Elle doit, en second lieu, avoir son siège statutaire, son administration centrale ou son principal établissement sur le territoire de la Communauté. Ceci, pour empêcher qu’une société constituée en vertu d’un droit national très libéral qui l’autorise à localiser tous ses centres d’intérêts dans des Etats tiers, dont le droit fiscal ou social serait plus avantageux, ne puisse profiter des largesses du marché communautaire sans y apporter une réelle contribution.

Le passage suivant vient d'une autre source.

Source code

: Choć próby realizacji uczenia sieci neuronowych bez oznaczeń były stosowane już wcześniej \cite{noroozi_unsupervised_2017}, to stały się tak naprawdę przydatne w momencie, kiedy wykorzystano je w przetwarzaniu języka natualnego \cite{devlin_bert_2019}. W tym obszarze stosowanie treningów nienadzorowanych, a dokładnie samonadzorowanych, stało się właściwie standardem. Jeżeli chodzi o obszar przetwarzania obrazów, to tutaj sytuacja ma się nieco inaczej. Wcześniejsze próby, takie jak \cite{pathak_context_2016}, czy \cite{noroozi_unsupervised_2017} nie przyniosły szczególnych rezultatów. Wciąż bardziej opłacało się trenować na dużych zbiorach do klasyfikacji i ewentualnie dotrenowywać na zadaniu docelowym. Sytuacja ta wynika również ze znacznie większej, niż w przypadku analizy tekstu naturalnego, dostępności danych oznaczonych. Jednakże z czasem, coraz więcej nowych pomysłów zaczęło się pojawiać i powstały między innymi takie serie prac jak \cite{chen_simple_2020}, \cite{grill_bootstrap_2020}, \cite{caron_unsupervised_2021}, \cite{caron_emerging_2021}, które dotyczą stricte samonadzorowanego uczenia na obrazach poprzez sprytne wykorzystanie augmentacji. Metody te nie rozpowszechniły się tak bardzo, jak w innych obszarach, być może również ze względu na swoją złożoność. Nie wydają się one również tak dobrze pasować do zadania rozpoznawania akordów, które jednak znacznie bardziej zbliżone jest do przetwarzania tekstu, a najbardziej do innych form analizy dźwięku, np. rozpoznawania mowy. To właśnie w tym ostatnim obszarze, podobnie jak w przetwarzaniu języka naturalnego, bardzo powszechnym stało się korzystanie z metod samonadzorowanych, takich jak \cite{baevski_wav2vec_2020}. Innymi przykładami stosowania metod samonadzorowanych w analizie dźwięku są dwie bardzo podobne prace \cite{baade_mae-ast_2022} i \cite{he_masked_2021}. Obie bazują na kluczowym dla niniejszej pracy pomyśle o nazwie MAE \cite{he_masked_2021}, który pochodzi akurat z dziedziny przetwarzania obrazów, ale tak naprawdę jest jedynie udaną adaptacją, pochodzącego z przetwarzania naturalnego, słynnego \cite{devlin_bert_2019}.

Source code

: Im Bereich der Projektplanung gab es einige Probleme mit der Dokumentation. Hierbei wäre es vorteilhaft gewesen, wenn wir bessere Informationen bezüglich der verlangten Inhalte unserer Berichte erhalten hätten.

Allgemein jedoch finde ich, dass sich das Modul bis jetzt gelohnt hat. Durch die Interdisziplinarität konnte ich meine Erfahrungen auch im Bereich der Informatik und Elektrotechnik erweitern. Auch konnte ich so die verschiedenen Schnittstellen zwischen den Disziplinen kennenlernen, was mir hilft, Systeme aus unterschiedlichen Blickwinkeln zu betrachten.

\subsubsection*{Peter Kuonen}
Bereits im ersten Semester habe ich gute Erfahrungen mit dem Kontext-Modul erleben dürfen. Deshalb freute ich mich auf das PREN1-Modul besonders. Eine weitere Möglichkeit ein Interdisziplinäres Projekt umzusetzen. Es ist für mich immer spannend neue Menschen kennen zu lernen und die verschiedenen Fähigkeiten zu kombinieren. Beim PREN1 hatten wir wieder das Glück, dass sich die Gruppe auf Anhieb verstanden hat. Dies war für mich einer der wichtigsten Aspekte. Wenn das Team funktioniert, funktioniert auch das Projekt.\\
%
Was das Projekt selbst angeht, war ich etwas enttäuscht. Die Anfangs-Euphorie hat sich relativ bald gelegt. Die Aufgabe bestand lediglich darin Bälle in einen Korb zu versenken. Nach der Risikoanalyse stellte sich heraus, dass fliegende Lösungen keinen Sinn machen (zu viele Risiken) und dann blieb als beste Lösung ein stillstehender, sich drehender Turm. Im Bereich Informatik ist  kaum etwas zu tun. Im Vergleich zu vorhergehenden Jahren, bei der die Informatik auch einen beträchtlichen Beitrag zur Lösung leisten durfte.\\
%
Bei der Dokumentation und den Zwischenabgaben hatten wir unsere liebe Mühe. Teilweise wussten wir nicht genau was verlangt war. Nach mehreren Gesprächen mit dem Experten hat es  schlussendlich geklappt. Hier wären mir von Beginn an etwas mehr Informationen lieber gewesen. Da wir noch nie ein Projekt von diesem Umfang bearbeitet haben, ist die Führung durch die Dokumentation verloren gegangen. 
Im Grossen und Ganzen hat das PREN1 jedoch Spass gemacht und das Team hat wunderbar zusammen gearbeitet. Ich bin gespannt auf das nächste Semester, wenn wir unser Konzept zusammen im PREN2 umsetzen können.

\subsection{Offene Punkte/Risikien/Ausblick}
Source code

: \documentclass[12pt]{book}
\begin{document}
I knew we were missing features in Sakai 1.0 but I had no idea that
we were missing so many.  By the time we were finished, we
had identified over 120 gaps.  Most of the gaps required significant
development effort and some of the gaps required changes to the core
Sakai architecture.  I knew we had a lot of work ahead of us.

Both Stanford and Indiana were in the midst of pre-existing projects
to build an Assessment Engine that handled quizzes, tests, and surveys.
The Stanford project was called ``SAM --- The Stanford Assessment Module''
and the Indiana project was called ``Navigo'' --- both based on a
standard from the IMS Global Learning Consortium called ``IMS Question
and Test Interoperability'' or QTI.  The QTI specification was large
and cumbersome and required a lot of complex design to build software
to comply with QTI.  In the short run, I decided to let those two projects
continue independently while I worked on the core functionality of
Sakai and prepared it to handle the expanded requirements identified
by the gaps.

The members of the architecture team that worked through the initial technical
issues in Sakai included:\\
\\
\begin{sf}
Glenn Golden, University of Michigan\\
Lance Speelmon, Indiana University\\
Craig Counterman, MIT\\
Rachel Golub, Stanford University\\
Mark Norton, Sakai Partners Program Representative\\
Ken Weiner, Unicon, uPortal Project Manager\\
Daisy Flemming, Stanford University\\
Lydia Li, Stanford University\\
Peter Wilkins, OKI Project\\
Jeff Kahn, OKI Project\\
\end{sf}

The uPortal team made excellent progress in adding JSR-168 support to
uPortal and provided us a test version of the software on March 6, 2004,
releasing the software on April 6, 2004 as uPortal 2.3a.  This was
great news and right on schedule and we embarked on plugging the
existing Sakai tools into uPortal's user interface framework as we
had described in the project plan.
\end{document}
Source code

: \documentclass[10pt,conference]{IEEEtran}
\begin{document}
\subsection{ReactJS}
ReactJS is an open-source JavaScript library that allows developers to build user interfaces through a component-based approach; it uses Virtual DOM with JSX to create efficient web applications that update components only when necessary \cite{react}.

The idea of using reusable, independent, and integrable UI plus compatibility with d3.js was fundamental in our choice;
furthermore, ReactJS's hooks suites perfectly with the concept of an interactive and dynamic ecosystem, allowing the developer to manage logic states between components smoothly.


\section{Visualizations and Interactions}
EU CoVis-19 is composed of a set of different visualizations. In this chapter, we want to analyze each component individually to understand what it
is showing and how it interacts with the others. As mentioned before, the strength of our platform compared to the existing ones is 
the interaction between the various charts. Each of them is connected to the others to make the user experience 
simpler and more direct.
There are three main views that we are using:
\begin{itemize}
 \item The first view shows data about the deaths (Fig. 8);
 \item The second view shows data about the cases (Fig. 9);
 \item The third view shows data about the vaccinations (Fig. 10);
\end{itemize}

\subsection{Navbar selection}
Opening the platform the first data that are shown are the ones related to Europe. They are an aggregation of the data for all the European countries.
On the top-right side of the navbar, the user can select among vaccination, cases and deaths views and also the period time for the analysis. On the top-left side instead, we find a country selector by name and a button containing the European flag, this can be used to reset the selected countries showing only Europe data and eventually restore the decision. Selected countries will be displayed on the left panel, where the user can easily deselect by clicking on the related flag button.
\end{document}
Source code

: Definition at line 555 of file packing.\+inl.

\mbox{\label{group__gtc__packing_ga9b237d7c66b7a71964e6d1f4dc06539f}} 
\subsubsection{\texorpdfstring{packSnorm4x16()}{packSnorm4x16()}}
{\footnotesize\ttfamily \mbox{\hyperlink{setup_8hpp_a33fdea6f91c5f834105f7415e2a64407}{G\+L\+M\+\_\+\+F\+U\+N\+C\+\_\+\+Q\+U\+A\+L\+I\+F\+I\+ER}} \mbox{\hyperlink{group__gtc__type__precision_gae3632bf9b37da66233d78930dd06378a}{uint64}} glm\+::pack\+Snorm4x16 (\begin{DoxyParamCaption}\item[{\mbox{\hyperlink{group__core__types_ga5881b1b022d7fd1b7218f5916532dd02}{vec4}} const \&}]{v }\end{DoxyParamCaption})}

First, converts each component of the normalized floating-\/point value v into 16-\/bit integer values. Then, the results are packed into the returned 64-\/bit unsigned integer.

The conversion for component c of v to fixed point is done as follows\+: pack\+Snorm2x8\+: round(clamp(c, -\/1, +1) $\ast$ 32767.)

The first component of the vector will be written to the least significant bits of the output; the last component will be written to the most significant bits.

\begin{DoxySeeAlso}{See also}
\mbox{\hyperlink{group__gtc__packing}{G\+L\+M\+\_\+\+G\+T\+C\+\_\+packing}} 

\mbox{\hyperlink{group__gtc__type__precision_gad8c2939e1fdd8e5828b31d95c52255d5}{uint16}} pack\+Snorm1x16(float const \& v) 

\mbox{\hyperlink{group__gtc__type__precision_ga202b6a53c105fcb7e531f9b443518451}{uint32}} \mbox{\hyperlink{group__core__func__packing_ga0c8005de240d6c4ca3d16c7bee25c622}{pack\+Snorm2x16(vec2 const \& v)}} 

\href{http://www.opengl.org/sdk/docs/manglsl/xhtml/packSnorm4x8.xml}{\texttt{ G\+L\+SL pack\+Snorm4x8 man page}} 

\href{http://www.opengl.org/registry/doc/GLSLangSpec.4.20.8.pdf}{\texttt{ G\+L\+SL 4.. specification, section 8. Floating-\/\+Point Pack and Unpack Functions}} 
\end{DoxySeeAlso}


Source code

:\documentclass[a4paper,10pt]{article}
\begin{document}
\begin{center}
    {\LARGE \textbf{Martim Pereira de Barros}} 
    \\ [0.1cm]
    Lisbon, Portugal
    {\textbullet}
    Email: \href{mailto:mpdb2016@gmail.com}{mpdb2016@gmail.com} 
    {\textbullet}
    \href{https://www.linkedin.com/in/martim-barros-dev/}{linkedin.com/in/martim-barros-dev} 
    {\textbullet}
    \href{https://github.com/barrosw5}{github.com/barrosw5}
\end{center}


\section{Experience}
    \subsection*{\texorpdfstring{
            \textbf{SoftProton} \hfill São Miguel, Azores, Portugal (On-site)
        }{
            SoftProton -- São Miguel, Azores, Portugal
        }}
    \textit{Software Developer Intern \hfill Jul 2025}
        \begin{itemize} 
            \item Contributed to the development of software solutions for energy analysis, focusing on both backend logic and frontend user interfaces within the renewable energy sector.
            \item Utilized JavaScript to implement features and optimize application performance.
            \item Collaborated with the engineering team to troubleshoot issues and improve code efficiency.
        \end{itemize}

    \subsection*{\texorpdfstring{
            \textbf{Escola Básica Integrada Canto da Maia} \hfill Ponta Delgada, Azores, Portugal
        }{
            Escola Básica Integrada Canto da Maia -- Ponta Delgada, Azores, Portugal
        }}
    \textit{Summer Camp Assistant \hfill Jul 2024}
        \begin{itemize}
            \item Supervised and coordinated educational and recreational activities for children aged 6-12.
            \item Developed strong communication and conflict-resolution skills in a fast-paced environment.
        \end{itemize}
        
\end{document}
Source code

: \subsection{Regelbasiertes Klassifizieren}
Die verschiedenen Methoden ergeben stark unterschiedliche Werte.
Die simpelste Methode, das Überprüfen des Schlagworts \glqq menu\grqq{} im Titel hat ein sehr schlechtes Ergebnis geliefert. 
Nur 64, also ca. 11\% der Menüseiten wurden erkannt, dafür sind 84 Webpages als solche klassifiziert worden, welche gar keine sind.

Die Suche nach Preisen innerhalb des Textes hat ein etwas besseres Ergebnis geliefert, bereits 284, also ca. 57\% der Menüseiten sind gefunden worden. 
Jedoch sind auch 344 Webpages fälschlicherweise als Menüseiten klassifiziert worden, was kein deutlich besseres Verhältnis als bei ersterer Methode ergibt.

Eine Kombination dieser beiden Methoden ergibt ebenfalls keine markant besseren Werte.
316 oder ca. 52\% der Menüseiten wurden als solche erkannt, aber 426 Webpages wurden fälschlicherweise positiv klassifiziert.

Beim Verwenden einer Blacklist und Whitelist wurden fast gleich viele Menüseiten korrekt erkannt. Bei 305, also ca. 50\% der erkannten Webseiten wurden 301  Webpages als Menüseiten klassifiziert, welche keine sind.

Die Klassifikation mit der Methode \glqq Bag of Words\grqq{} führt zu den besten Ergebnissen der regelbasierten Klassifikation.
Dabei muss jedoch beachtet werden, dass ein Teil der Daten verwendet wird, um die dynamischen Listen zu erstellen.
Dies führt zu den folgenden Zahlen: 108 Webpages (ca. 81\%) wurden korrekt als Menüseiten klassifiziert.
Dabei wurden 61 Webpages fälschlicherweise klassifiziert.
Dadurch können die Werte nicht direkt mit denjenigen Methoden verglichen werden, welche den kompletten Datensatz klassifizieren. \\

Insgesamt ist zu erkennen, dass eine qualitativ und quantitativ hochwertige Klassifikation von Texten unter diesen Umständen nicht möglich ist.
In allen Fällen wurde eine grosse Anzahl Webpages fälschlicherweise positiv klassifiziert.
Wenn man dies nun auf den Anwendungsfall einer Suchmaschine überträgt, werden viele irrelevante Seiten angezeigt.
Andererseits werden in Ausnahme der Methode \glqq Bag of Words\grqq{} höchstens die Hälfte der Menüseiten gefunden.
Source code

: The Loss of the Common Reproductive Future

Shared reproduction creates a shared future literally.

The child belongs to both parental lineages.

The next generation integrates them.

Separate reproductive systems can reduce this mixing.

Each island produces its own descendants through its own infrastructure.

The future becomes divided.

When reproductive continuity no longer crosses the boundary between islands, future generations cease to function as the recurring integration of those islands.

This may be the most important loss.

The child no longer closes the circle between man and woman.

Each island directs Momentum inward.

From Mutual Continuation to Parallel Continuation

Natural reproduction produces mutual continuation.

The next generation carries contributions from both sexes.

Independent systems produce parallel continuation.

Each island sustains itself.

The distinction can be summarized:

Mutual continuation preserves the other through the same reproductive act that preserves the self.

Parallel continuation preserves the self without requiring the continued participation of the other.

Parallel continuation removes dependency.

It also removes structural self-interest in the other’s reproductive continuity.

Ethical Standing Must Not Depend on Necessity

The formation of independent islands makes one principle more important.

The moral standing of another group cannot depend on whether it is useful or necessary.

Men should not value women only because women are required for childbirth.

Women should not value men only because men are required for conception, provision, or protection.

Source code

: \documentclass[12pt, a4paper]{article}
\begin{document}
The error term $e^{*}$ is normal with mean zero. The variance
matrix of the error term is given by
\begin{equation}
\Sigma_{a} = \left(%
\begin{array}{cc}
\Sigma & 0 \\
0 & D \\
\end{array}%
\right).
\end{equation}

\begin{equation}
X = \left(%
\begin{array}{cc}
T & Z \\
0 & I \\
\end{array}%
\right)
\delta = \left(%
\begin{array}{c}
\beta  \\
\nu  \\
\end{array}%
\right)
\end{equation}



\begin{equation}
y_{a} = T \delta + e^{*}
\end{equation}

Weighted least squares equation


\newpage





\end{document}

Enfin, cette personne morale doit, en troisième lieu, poursuivre un but lucratif. La notion de lucre est cependant entendue largement. Il suffit que la personne morale qui invoque l’article exerce une activité rémunérée, sans que son objectif soit forcément la maximisation du profit. Ces conditions réunies, la personne morale qui les satisfait peut se voir reconnaître le droit d’établir des succursales sur le territoire des Etats membres, sans que la moindre disposition discriminatoire puisse lui être opposée. Cette succursale bénéficie alors du même traitement que celui réservé aux sociétés déjà implantées sur le territoire désigné. Toute disposition restrictive et discriminatoire fondée sur la nationalité, le siège ou la résidence de la personne morale est prohibée165. Ce droit d’établissement est, par ailleurs, opposable aussi bien à l’Etat d’accueil qu’à l’Etat d’origine de la société. Ce dernier ne peut dès lors empêcher une société remplissant les conditions requises de s’implanter sur le territoire d’un autre Etat membre166. Le droit d’établissement peut toutefois être limité dans son exercice par l’Etat d’accueil quand son ordre public est menacé. L’Etat d’accueil doit pour cela justifier d’un intérêt légitime, dont la protection ressortit à l’ordre public. C’est le cas de la protection des consommateurs167, des créanciers168, de l’efficacité des contrôles fiscaux169, ou de la protection de la propriété industrielle et commerciale170. Il doit ensuite être en mesure de démontrer le caractère proportionné des dispositions qu’il prend pour restreindre la liberté d’établissement171.

Notes
165.

CJCE 12 avril 1994, C 1/93, Halliburton Services, Rec. 1137 ; CJCE 13 juillet 1993, C 330/91, Commerbank, Rec. 4017.

166.

CJCE 27 septembre 1988, C 81/87, Daily Mail, Rec. 5483.

167.

CJCE 13 mai 1997, C 233/94, Allemagne c/ Parlement et Conseil, Rec. 2405.

168.

CJCE 9 mars 1999, C 212/97, Centros, Rec. 1459.

169.

CJCE 15 mai 1997, C 250/95, Futura Participations, Rec. 2471.

170.

CJCE 11 mars 1999, C 212/97, Pfeiffer, Rec. 2835.

171.

CJCE 13 mai 1997, C 233/94, Allemagne c/ Parlement et Conseil, Rec. 2405.